---- Records for processing

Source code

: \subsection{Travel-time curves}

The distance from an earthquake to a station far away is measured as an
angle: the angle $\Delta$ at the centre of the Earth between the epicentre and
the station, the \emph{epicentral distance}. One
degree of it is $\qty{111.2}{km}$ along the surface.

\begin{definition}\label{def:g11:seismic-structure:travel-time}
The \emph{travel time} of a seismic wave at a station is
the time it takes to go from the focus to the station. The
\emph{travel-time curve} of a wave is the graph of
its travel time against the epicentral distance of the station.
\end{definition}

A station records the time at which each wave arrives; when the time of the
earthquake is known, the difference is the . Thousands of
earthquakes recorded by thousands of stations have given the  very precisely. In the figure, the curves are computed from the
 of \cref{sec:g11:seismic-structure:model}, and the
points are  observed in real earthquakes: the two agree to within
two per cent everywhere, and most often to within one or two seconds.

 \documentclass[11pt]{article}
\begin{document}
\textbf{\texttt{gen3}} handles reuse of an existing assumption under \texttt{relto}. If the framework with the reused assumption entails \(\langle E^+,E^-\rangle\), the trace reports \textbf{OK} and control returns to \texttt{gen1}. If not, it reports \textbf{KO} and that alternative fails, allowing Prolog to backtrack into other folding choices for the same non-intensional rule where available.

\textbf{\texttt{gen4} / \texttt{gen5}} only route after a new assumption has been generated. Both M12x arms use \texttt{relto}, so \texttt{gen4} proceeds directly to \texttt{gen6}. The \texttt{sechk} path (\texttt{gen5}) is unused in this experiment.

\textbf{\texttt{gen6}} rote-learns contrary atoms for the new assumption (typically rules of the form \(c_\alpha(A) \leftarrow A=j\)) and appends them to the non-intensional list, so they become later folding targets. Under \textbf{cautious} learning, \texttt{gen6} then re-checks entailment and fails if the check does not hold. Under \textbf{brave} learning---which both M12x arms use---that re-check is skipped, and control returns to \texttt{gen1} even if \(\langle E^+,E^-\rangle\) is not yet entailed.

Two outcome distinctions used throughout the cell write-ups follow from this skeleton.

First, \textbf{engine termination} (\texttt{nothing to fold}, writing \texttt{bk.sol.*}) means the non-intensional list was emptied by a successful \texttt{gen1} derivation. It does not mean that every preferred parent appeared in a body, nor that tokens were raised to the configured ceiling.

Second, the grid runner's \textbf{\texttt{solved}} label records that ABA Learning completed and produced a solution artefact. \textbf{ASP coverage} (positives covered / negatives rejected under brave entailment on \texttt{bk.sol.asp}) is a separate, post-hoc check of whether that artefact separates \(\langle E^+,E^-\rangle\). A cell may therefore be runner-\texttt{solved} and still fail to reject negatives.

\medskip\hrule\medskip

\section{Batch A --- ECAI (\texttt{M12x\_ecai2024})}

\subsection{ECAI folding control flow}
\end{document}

--------

Give every entry back exactly as it was written above.

▸ Output for this task
Source code

: \subsection{Travel-time curves}

The distance from an earthquake to a station far away is measured as an
angle: the angle $\Delta$ at the centre of the Earth between the epicentre and
the station, the \emph{epicentral distance}. One
degree of it is $\qty{111.2}{km}$ along the surface.

\begin{definition}\label{def:g11:seismic-structure:travel-time}
The \emph{travel time} of a seismic wave at a station is
the time it takes to go from the focus to the station. The
\emph{travel-time curve} of a wave is the graph of
its travel time against the epicentral distance of the station.
\end{definition}

A station records the time at which each wave arrives; when the time of the
earthquake is known, the difference is the . Thousands of
earthquakes recorded by thousands of stations have given the  very precisely. In the figure, the curves are computed from the
 of \cref{sec:g11:seismic-structure:model}, and the
points are  observed in real earthquakes: the two agree to within
two per cent everywhere, and most often to within one or two seconds.

 \documentclass[11pt]{article}
\begin{document}
\textbf{\texttt{gen3}} handles reuse of an existing assumption under \texttt{relto}. If the framework with the reused assumption entails \(\langle E^+,E^-\rangle\), the trace reports \textbf{OK} and control returns to \texttt{gen1}. If not, it reports \textbf{KO} and that alternative fails, allowing Prolog to backtrack into other folding choices for the same non-intensional rule where available.

\textbf{\texttt{gen4} / \texttt{gen5}} only route after a new assumption has been generated. Both M12x arms use \texttt{relto}, so \texttt{gen4} proceeds directly to \texttt{gen6}. The \texttt{sechk} path (\texttt{gen5}) is unused in this experiment.

\textbf{\texttt{gen6}} rote-learns contrary atoms for the new assumption (typically rules of the form \(c_\alpha(A) \leftarrow A=j\)) and appends them to the non-intensional list, so they become later folding targets. Under \textbf{cautious} learning, \texttt{gen6} then re-checks entailment and fails if the check does not hold. Under \textbf{brave} learning---which both M12x arms use---that re-check is skipped, and control returns to \texttt{gen1} even if \(\langle E^+,E^-\rangle\) is not yet entailed.

Two outcome distinctions used throughout the cell write-ups follow from this skeleton.

First, \textbf{engine termination} (\texttt{nothing to fold}, writing \texttt{bk.sol.*}) means the non-intensional list was emptied by a successful \texttt{gen1} derivation. It does not mean that every preferred parent appeared in a body, nor that tokens were raised to the configured ceiling.

Second, the grid runner's \textbf{\texttt{solved}} label records that ABA Learning completed and produced a solution artefact. \textbf{ASP coverage} (positives covered / negatives rejected under brave entailment on \texttt{bk.sol.asp}) is a separate, post-hoc check of whether that artefact separates \(\langle E^+,E^-\rangle\). A cell may therefore be runner-\texttt{solved} and still fail to reject negatives.

\medskip\hrule\medskip

\section{Batch A --- ECAI (\texttt{M12x\_ecai2024})}

\subsection{ECAI folding control flow}
\end{document}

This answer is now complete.